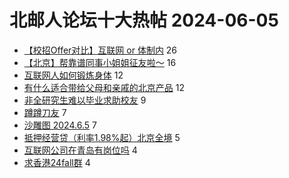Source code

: # 北邮人论坛十大热帖 2024-06-05

- [【校招Offer对比】互联网 or 体制内](https://bbs.byr.cn/article/Job/2212735) 26
- [【北京】帮靠谱同事小姐姐征友啦～](https://bbs.byr.cn/article/Friends/2053734) 16
- [互联网人如何锻炼身体](https://bbs.byr.cn/article/WorkLife/1215436) 12
- [有什么适合带给父母和亲戚的北京产品](https://bbs.byr.cn/article/Talking/6419383) 12
- [非全研究生难以毕业求助校友](https://bbs.byr.cn/article/Paper/48630) 9
- [蹲蹲刀友](https://bbs.byr.cn/article/Dota/959512) 7
- [沙雕图 2024.6.5](https://bbs.byr.cn/article/Picture/3364046) 7
- [抵押经营贷（利率1.98%起）北京全境](https://bbs.byr.cn/article/Food/526262) 5
- [互联网公司在青岛有岗位吗](https://bbs.byr.cn/article/Shandong/425606) 4
- [求香港24fall群](https://bbs.byr.cn/article/GoAbroad/396435) 4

## TASK BRIEF
Give back all the records as they stand, but with no pictures in the copy.

## TASK RESPONSE
Source code

: # 北邮人论坛十大热帖 2024-06-05

- [【校招Offer对比】互联网 or 体制内](https://bbs.byr.cn/article/Job/2212735) 26
- [【北京】帮靠谱同事小姐姐征友啦～](https://bbs.byr.cn/article/Friends/2053734) 16
- [互联网人如何锻炼身体](https://bbs.byr.cn/article/WorkLife/1215436) 12
- [有什么适合带给父母和亲戚的北京产品](https://bbs.byr.cn/article/Talking/6419383) 12
- [非全研究生难以毕业求助校友](https://bbs.byr.cn/article/Paper/48630) 9
- [蹲蹲刀友](https://bbs.byr.cn/article/Dota/959512) 7
- [沙雕图 2024.6.5](https://bbs.byr.cn/article/Picture/3364046) 7
- [抵押经营贷（利率1.98%起）北京全境](https://bbs.byr.cn/article/Food/526262) 5
- [互联网公司在青岛有岗位吗](https://bbs.byr.cn/article/Shandong/425606) 4
- [求香港24fall群](https://bbs.byr.cn/article/GoAbroad/396435) 4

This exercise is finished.